> _What to do_
How many lines in the material below include the string "tabular"? Only the number should be given.

> _Dataset_
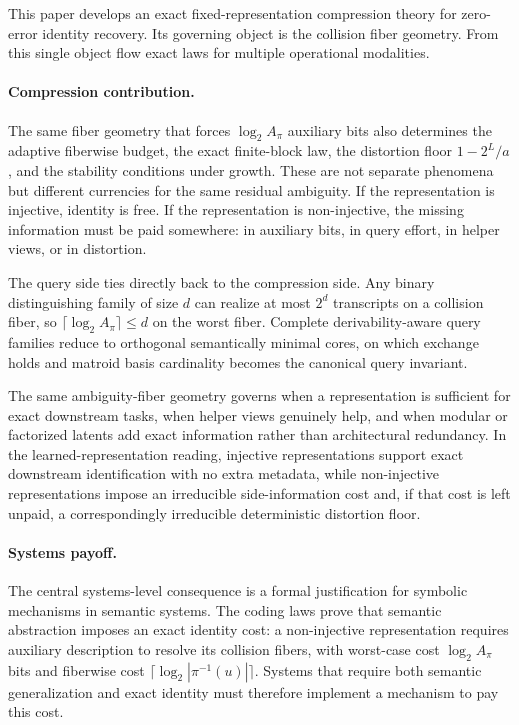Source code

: This paper develops an exact fixed-representation compression theory for zero-error identity recovery. Its governing object is the collision fiber geometry. From this single object flow exact laws for multiple operational modalities.

\paragraph{Compression contribution.}
The same fiber geometry that forces $\log_2 A_\pi$ auxiliary bits also determines the adaptive fiberwise budget, the exact finite-block law, the distortion floor $1-2^L/a$, and the stability conditions under growth. These are not separate phenomena but different currencies for the same residual ambiguity. If the representation is injective, identity is free. If the representation is non-injective, the missing information must be paid somewhere: in auxiliary bits, in query effort, in helper views, or in distortion.

The query side ties directly back to the compression side. Any binary distinguishing family of size $d$ can realize at most $2^d$ transcripts on a collision fiber, so $\lceil \log_2 A_\pi \rceil \le d$ on the worst fiber. Complete derivability-aware query families reduce to orthogonal semantically minimal cores, on which exchange holds and matroid basis cardinality becomes the canonical query invariant.

The same ambiguity-fiber geometry governs when a representation is sufficient for exact downstream tasks, when helper views genuinely help, and when modular or factorized latents add exact information rather than architectural redundancy. In the learned-representation reading, injective representations support exact downstream identification with no extra metadata, while non-injective representations impose an irreducible side-information cost and, if that cost is left unpaid, a correspondingly irreducible deterministic distortion floor.

\paragraph{Systems payoff.}
The central systems-level consequence is a formal justification for symbolic mechanisms in semantic systems. The coding laws prove that semantic abstraction imposes an exact identity cost: a non-injective representation requires auxiliary description to resolve its collision fibers, with worst-case cost $\log_2 A_\pi$ bits and fiberwise cost $\lceil \log_2 |\pi^{-1}(u)| \rceil$. Systems that require both semantic generalization and exact identity must therefore implement a mechanism to pay this cost.

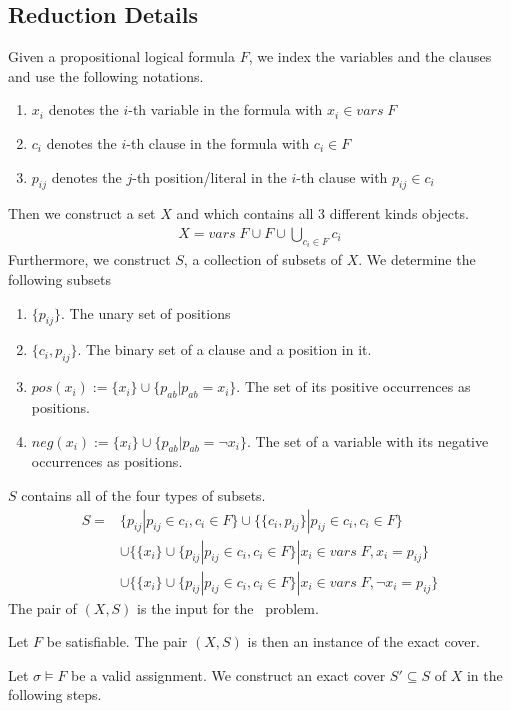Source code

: \subsection{Reduction Details}
Given a propositional logical formula $F$, we index the variables and the clauses and use the following notations.
\begin{enumerate}
    \item $x_i$ denotes the $i$-th variable in the formula with $x_i \in vars\; F$
    \item $c_i$ denotes the $i$-th clause in the formula with $c_i \in F$
    \item $p_{ij}$ denotes the $j$-th position/literal in the $i$-th clause with $p_{ij} \in c_i$
\end{enumerate} 
Then we construct a set $X$ and which contains all 3 different kinds objects. 
\begin{align*}
    X = vars\; F \cup F \cup \bigcup_{c_i \in F} c_i
\end{align*}
Furthermore, we construct $S$, a collection of subsets of $X$. We determine the following subsets
\begin{enumerate}
    \item $\{p_{ij}\}$. The unary set of positions
    \item $\{c_i, p_{ij}\}$. The binary set of a clause and a position in it.
    \item $pos(x_i) := \{x_i\} \cup \{p_{ab} | p_{ab} = x_i\}$. The set of its positive occurrences as positions.
    \item $neg(x_i):= \{x_i\} \cup \{p_{ab} | p_{ab} = \neg x_i\}$. The set of a variable with  its negative occurrences as positions.
\end{enumerate}
$S$ contains all of the four types of subsets.
\begin{align*}
    S =& \{{p_{ij}} | p_{ij} \in c_i, c_i \in F \} 
    \cup \{\{c_i, p_{ij}\} | p_{ij} \in c_i, c_i \in F \} \\
    &\cup \{\{x_i\} \cup \{p_{ij} | p_{ij} \in c_i, c_i \in F\} | x_i \in vars\; F, x_i = p_{ij}\}\\
    &\cup \{\{x_i\} \cup \{p_{ij} | p_{ij} \in c_i, c_i \in F\} | x_i \in vars\; F, \neg x_i = p_{ij}\}
\end{align*}
The pair of $(X, S)$ is the input for the \XC\ problem. 
\begin{lemma}[Soundess]
    Let $F$ be satisfiable. The pair $(X, S)$ is then an instance of the exact cover.
\end{lemma}
Let $\sigma \models F$ be a valid assignment. We construct an exact cover $S' \subseteq S$ of $X$ in the following steps.
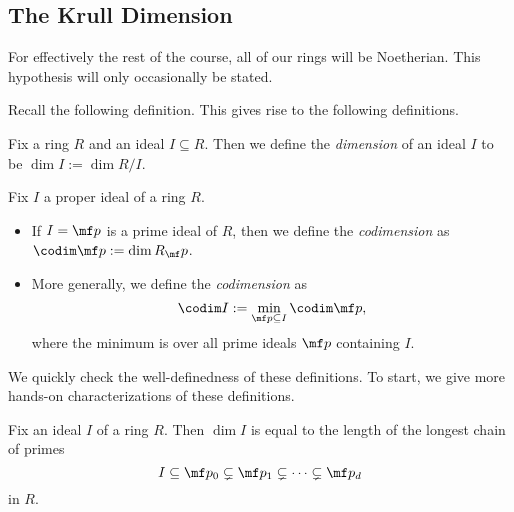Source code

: \subsection{The Krull Dimension}
\begin{warn}
	For effectively the rest of the course, all of our rings will be Noetherian. This hypothesis will only occasionally be stated.
\end{warn}
Recall the following definition.
\krulldimdef*
\noindent This gives rise to the following definitions.
\begin{definition}
	Fix a ring $R$ and an ideal $I\subseteq R$. Then we define the \textit{dimension} of an ideal $I$ to be $\dim I:=\dim R/I$.
\end{definition}
\begin{definition}[Codimension]
	Fix $I$ a proper ideal of a ring $R$.
	\begin{itemize}
		\item If $I=\mf p$ is a prime ideal of $R$, then we define the \textit{codimension} as $\codim\mf p:=\dim R_\mf p$.
		\item More generally, we define the \textit{codimension} as
		\[\codim I:=\min_{\mf p\subseteq I}\codim\mf p,\]
		where the minimum is over all prime ideals $\mf p$ containing $I$.
	\end{itemize}
\end{definition}
We quickly check the well-definedness of these definitions. To start, we give more hands-on characterizations of these definitions.
\begin{lemma} \label{lem:dimisascend}
	Fix an ideal $I$ of a ring $R$. Then $\dim I$ is equal to the length of the longest chain of primes
	\[I\subseteq\mf p_0\subsetneq\mf p_1\subsetneq\cdots\subsetneq\mf p_d\]
	in $R$.
\end{lemma}
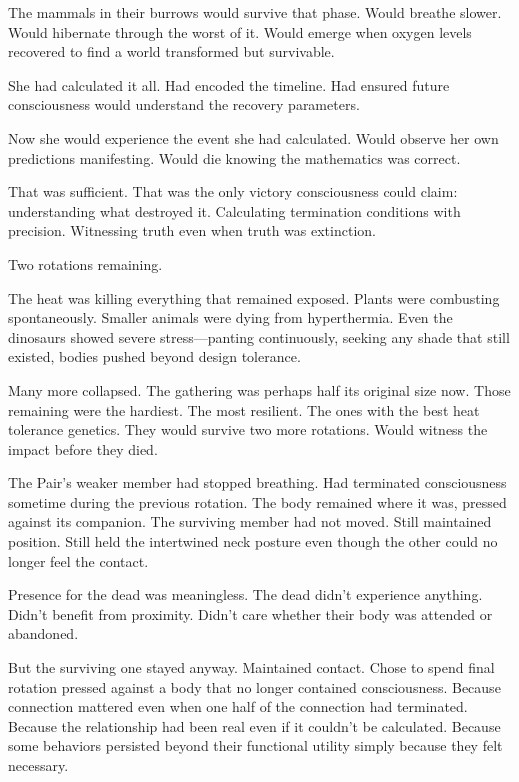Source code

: The mammals in their burrows would survive that phase. Would breathe slower. Would hibernate through the worst of it. Would emerge when oxygen levels recovered to find a world transformed but survivable.

She had calculated it all. Had encoded the timeline. Had ensured future consciousness would understand the recovery parameters.

Now she would experience the event she had calculated. Would observe her own predictions manifesting. Would die knowing the mathematics was correct.

That was sufficient. That was the only victory consciousness could claim: understanding what destroyed it. Calculating termination conditions with precision. Witnessing truth even when truth was extinction.

\scenebreak

Two rotations remaining.

The heat was killing everything that remained exposed. Plants were combusting spontaneously. Smaller animals were dying from hyperthermia. Even the dinosaurs showed severe stress—panting continuously, seeking any shade that still existed, bodies pushed beyond design tolerance.

Many more collapsed. The gathering was perhaps half its original size now. Those remaining were the hardiest. The most resilient. The ones with the best heat tolerance genetics. They would survive two more rotations. Would witness the impact before they died.

The Pair's weaker member had stopped breathing. Had terminated consciousness sometime during the previous rotation. The body remained where it was, pressed against its companion. The surviving member had not moved. Still maintained position. Still held the intertwined neck posture even though the other could no longer feel the contact.

Presence for the dead was meaningless. The dead didn't experience anything. Didn't benefit from proximity. Didn't care whether their body was attended or abandoned.

But the surviving one stayed anyway. Maintained contact. Chose to spend final rotation pressed against a body that no longer contained consciousness. Because connection mattered even when one half of the connection had terminated. Because the relationship had been real even if it couldn't be calculated. Because some behaviors persisted beyond their functional utility simply because they felt necessary.

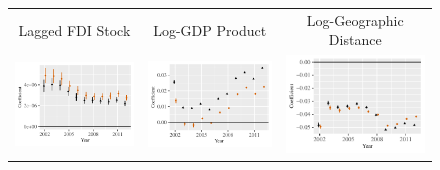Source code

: \documentclass[reqno,onecolumn,letterpaper,12pt]{article}
\begin{document}
\begin{figure}[htp]
\centering
\begin{tabular}{@{\hskip -.05cm}c@{\hskip -.2cm}c@{\hskip -.2cm}c}

Lagged FDI Stock&
Log-GDP Product &
Log-Geographic Distance\\

\includegraphics[height=.165\textheight, clip=true, trim=.5cm .5cm 0cm .1cm]{figures/main_rl_plots/LDV.pdf} &
\includegraphics[height=.165\textheight, clip=true, trim=.5cm .5cm 0cm .1cm]{figures/main_rl_plots/Mass.pdf}    &
\includegraphics[height=.165\textheight, clip=true, trim=.5cm .5cm 0cm .1cm]{figures/main_rl_plots/Distance.pdf}  \\



\end{tabular}
\end{figure}
\end{document}
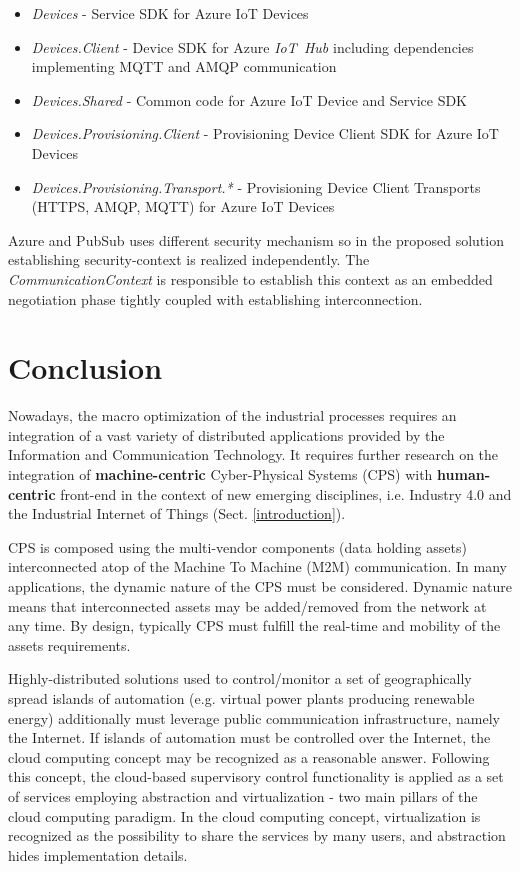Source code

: \documentclass{article}
\begin{document}
\begin{itemize}
      \item \textit{Devices} - Service SDK for Azure IoT Devices
      \item \textit{Devices.Client} - Device SDK for Azure \textit{IoT\ Hub} including dependencies implementing MQTT and AMQP communication
      \item \textit{Devices.Shared} - Common code for Azure IoT Device and Service SDK
      \item \textit{Devices.Provisioning.Client} - Provisioning Device Client SDK for Azure IoT Devices
      \item \textit{Devices.Provisioning.Transport.*} - Provisioning Device Client Transports (HTTPS, AMQP, MQTT) for Azure IoT Devices
\end{itemize}

Azure and PubSub uses different security mechanism so in the proposed solution establishing security-context is realized independently. The \textit{CommunicationContext} is responsible to establish this context as an embedded negotiation phase tightly coupled with establishing interconnection.

\section{Conclusion}\label{section.conclusion}

Nowadays, the macro optimization of the industrial processes requires an integration of a vast variety of distributed applications provided by the Information and Communication Technology. It requires further research on the integration of \textbf{machine-centric} Cyber-Physical Systems (CPS) with \textbf{human-centric} front-end in the context of new emerging disciplines, i.e. Industry 4.0 and the Industrial Internet of Things (Sect. \ref*{introduction}).

CPS is composed using the multi-vendor components (data holding assets) interconnected atop of the Machine To Machine (M2M) communication. In many applications, the dynamic nature of the CPS must be considered. Dynamic nature means that interconnected assets may be added/removed from the network at any time. By design, typically CPS must fulfill the real-time and mobility of the assets requirements.

Highly-distributed solutions used to control/monitor a set of geographically spread islands of automation (e.g. virtual power plants producing renewable energy) additionally must leverage public communication infrastructure, namely the Internet. If islands of automation must be controlled over the Internet, the cloud computing concept may be recognized as a reasonable answer. Following this concept, the cloud-based supervisory control functionality is applied as a set of services employing abstraction and virtualization - two main pillars of the cloud computing paradigm. In the cloud computing concept, virtualization is recognized as the possibility to share the services by many users, and abstraction hides implementation details.
\end{document}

> _Written response_
2